BEGIN SUPPLIED INFORMATION

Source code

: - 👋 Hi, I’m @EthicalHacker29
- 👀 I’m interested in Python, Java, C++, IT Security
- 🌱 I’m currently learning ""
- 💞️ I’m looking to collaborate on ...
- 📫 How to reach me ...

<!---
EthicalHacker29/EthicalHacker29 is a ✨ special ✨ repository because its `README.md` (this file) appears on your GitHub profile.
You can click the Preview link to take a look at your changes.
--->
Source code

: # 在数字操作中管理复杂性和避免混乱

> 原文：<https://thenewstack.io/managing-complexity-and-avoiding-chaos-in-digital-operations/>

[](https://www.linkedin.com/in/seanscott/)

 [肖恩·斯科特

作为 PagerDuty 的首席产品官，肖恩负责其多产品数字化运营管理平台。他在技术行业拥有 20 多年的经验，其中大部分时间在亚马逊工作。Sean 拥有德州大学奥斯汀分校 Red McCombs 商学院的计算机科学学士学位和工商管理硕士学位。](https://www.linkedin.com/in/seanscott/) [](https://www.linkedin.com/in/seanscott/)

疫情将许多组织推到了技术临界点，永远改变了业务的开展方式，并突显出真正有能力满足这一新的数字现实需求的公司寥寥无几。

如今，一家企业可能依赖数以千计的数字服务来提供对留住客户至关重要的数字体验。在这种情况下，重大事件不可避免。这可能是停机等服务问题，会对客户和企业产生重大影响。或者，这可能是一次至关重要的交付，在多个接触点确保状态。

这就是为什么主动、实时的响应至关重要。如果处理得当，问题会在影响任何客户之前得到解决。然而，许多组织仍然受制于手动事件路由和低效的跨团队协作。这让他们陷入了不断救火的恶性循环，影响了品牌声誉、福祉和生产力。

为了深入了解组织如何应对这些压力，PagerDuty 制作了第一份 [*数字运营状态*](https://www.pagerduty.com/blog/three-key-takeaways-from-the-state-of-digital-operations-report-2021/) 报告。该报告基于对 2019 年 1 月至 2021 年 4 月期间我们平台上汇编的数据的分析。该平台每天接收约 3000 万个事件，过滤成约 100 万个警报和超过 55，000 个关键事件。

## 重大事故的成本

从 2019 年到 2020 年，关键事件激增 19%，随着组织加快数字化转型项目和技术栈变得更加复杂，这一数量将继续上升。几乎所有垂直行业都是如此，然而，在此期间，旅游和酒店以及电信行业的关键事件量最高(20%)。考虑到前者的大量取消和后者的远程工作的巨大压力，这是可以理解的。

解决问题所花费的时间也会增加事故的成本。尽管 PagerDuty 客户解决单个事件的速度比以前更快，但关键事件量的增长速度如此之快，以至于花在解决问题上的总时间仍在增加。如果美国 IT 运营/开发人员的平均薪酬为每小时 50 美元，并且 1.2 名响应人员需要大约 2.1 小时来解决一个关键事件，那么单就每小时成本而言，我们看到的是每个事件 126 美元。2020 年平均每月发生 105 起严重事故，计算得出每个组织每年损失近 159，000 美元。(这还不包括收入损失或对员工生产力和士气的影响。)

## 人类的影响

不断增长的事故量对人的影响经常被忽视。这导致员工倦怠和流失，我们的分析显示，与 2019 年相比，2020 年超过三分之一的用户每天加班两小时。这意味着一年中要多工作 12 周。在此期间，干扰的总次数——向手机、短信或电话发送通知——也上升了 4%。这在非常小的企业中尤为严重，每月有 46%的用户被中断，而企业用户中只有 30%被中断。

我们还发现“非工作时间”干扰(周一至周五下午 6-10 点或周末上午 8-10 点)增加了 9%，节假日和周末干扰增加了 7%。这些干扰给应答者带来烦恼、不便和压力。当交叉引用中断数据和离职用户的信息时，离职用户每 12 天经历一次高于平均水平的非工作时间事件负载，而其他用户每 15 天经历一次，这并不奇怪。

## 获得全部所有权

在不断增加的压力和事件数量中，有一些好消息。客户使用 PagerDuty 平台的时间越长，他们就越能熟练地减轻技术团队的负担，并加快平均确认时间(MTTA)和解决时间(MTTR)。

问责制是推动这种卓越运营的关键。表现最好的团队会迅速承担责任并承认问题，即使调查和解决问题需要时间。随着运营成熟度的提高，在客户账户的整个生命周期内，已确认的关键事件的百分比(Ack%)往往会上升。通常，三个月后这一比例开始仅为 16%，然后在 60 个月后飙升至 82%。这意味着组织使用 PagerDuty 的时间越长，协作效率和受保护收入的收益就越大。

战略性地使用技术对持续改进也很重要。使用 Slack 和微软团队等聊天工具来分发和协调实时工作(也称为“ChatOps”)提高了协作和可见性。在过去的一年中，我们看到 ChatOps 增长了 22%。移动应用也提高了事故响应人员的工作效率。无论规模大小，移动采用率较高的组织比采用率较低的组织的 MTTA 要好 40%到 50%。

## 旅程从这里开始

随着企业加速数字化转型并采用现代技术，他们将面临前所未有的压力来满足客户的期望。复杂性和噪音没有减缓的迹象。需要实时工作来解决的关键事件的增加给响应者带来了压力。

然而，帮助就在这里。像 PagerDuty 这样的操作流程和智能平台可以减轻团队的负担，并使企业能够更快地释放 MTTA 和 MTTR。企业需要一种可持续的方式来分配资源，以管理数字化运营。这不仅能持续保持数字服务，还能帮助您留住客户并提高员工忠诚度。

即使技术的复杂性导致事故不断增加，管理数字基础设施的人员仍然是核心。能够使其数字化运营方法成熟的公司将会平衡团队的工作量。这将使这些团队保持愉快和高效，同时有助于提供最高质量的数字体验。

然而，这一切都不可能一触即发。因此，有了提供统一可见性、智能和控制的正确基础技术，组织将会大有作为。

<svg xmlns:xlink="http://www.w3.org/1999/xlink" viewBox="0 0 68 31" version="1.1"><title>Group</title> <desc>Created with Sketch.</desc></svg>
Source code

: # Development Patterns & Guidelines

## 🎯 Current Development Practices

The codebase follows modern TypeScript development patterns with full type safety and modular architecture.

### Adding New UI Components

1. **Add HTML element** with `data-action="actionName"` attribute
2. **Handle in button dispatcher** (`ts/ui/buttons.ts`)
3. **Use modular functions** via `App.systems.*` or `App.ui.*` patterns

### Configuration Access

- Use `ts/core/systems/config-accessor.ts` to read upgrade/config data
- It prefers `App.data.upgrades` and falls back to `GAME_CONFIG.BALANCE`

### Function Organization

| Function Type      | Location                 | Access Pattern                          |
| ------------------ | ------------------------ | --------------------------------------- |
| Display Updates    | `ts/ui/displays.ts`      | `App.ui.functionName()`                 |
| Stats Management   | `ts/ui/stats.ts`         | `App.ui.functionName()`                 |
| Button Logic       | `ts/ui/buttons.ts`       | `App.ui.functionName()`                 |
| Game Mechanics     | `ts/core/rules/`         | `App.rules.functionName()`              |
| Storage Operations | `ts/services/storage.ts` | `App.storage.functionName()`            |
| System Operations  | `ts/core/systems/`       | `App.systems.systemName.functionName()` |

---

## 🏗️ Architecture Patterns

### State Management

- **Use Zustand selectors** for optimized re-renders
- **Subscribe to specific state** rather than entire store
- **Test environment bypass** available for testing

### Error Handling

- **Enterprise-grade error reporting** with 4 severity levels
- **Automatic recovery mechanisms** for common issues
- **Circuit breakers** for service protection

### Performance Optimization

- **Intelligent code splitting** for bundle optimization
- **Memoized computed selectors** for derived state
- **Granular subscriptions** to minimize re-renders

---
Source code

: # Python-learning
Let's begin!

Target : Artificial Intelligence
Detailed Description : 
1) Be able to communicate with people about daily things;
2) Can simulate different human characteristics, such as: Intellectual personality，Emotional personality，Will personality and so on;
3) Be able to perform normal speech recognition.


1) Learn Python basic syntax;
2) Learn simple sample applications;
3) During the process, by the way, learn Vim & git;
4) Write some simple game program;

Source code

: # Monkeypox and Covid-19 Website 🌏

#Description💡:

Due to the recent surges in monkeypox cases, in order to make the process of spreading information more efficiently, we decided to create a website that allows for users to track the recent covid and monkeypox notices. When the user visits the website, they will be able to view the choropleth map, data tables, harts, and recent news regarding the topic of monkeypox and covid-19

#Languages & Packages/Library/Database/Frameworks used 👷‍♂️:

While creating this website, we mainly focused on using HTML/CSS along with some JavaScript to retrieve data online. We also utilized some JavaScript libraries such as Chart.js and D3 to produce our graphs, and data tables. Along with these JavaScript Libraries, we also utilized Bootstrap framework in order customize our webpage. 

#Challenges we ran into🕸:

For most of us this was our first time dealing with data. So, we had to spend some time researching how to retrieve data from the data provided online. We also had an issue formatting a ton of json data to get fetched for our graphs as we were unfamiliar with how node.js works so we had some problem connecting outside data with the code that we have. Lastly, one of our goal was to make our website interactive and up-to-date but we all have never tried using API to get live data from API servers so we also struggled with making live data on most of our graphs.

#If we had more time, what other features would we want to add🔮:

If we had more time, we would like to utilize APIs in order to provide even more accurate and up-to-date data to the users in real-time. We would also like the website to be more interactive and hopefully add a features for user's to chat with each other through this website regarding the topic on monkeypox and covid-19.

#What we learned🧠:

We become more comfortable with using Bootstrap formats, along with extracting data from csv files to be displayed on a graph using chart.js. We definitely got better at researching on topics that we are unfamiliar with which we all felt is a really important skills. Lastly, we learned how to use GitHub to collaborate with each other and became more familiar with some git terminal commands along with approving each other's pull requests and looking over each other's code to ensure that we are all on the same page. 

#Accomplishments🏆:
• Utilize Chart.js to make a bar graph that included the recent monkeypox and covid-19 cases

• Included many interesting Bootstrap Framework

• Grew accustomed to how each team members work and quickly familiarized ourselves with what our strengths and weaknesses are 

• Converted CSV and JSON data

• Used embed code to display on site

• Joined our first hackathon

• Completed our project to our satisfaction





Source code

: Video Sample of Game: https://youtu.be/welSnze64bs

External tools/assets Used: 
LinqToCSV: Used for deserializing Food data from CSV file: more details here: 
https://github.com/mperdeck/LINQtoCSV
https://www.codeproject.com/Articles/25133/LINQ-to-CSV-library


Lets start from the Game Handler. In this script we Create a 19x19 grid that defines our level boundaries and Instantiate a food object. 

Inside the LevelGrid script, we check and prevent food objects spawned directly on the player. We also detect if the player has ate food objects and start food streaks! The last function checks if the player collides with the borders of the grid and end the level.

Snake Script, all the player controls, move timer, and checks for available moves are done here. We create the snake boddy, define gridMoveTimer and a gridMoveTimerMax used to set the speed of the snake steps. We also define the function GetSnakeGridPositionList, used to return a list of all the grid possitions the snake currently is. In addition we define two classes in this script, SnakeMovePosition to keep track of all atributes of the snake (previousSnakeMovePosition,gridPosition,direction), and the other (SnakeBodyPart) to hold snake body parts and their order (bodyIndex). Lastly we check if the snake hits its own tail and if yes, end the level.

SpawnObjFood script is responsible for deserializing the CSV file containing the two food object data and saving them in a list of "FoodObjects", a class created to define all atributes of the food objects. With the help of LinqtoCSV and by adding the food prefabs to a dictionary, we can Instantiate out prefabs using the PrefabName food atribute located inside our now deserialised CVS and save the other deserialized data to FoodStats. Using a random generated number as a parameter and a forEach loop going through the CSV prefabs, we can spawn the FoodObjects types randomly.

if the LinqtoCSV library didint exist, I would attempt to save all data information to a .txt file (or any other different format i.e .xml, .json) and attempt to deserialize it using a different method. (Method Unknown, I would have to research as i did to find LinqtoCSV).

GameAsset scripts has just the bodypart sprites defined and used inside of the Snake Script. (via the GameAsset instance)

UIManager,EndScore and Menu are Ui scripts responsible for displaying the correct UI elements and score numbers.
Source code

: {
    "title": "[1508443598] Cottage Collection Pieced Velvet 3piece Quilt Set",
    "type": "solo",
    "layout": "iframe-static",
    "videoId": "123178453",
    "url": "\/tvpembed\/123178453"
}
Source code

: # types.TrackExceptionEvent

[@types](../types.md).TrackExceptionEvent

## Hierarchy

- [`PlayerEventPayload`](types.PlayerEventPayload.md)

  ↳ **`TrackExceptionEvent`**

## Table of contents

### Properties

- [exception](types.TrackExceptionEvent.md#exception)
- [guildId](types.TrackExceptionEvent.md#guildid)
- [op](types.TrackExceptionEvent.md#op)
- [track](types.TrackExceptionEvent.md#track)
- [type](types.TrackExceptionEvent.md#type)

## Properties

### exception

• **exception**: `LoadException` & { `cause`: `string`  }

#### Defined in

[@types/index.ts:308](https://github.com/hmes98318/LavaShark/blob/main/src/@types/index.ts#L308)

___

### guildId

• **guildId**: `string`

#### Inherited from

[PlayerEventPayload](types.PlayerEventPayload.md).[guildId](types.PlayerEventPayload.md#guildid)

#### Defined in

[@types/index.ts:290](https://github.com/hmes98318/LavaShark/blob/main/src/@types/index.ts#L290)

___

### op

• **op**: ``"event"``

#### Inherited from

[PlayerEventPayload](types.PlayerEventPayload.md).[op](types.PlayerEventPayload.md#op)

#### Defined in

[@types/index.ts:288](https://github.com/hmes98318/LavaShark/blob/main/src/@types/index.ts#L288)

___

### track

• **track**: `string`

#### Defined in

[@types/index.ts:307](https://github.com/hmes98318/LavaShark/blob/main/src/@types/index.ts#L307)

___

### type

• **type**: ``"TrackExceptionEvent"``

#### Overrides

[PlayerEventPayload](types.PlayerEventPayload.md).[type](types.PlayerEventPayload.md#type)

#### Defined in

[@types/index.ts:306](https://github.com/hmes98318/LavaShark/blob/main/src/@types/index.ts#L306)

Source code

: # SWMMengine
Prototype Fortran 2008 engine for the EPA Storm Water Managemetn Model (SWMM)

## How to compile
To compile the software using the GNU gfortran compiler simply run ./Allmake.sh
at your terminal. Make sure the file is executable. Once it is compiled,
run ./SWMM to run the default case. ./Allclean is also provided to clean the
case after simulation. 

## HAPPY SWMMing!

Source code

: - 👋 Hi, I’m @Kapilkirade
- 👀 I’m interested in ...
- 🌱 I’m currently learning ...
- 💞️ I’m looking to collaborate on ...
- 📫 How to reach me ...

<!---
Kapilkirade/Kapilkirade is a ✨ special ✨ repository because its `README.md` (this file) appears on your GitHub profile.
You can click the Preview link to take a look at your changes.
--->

END SUPPLIED INFORMATION

WHAT THIS TASK INVOLVES: Scan the lines above, and whenever one holds the string "buttons", copy it.

TASK SOLUTION:
2. **Handle in button dispatcher** (`ts/ui/buttons.ts`)
| Button Logic       | `ts/ui/buttons.ts`       | `App.ui.functionName()`                 |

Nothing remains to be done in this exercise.